I have written extensively on this topic.

In short, getting the fundamentals like organization and structure down is important. Make sure to get some fresh air. Have outlets that bring you joy outside of work. Getting a pet never hurts either.

Q: What is Justin like away from WordPress? What are your ways of chilling?

Like I mentioned earlier, I purchased and moved onto a new piece of property in the past year. Many of my off-duty hours has been working on various projects here. It is a lot of upkeep, and I’ve honestly been a bit burned out for the last few months. Basically, I actually do need to take some time to chill.

When I do get some time to relax, I spend as much of it as I can playing Halo on Xbox. I’m looking for an all-WordPress team for Halo Infinite if any of your readers are interested.

I read every single day. In December, I will hit my three-year anniversary of doing so. The goal is to make this a lifelong pursuit. Everyone could benefit by a developing a habit of reading. I prefer fiction, particularly fantasy and sci-fi, because I feel like I get to live in an entirely new world every time I open a book. But, I skip around to different genres and even non-fiction from time to time.

“I’m looking for an all-WordPress team for Halo Infinite if any of your readers are interested. I garden, write outside of my day job, and still like to build plugins and themes every now and then.
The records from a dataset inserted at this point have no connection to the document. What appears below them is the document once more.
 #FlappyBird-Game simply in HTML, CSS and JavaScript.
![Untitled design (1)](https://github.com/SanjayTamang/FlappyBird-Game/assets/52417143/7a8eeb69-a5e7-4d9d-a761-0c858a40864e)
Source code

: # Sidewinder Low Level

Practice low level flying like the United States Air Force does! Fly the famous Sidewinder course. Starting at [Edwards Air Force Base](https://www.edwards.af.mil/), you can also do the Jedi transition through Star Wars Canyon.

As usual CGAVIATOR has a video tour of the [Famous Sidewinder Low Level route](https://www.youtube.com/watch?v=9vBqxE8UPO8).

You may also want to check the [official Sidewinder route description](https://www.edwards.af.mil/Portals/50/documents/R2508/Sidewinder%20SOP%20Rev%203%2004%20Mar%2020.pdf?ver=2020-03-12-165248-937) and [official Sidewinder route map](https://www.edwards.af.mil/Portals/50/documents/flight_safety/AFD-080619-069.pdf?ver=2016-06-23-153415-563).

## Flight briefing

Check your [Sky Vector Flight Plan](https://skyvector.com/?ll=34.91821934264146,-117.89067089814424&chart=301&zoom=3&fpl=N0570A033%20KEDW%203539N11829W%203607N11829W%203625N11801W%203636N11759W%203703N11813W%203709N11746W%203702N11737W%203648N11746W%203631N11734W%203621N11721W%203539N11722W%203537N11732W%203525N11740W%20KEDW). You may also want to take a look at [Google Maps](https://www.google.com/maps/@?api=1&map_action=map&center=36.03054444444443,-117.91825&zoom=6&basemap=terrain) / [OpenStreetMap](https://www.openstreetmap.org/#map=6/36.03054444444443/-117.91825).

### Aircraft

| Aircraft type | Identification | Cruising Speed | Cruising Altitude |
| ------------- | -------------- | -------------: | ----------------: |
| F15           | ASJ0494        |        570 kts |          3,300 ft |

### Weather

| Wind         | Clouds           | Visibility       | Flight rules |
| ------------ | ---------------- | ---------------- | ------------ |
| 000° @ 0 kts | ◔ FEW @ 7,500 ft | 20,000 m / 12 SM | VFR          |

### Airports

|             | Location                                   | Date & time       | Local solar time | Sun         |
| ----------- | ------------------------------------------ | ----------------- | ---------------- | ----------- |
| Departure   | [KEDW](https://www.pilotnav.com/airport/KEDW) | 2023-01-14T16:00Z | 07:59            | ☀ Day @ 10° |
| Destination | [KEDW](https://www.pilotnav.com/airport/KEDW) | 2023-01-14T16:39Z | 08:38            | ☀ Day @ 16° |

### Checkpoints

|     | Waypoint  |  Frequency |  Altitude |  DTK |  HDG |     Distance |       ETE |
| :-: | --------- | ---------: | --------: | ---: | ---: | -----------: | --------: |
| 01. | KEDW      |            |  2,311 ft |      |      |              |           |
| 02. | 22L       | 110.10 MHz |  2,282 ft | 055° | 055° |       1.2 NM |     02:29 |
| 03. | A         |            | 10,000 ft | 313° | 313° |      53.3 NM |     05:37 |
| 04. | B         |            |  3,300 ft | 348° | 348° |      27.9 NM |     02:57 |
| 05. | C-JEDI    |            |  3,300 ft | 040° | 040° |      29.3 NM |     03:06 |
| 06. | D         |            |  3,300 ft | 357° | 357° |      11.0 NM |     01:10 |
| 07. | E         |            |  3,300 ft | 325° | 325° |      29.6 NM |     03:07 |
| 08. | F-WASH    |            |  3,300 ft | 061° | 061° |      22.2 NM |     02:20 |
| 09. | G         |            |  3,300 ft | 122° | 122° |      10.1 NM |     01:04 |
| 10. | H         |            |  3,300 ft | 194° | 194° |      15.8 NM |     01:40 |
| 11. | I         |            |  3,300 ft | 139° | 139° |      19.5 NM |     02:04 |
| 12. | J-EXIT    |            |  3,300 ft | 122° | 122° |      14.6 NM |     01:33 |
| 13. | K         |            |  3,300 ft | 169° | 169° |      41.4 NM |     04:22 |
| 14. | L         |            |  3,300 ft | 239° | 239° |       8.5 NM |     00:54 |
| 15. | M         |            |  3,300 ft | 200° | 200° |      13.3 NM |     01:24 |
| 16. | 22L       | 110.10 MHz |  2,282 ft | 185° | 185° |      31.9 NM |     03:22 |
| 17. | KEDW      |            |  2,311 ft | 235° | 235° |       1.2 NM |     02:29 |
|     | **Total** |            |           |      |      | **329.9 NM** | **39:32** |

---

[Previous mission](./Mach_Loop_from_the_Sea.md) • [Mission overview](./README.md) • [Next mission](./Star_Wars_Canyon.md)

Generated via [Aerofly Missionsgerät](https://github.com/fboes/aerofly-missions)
I also have six cats.”

I collect film and TV series on physical media. I have media ranging from the Laserdisc era to the current 4K UHD Blu Rays. Most of it is in boxes for the moment because I need to build some shelves. Right now, I just have one wall with steelbook editions.

It’s a bit funny. Without fail, whenever someone new visits my home, they ask, “You don’t have a TV?” I don’t like having a TV in the living/main room and communal areas because I believe time with guests should be about conversation. A TV takes away from that social, human element that we so often miss out on in our tech-driven world. I have a record player and baby grand piano if we need entertainment.

Anyway, to answer their question, I just show them my theater room. So, yeah, I have a TV. Then, I promptly invite them over for a movie night.

I have tons of interests and rarely enough time to devote to them all. I garden, write outside of my day job, and still like to build plugins and themes every now and then. I also have six cats. The eldest turns 18 in November, and the youngest is around 3 years old.

The WP-Content team wishes him all the very best for his future endeavors. We really appreciate you sharing your insights and thoughts with our readers.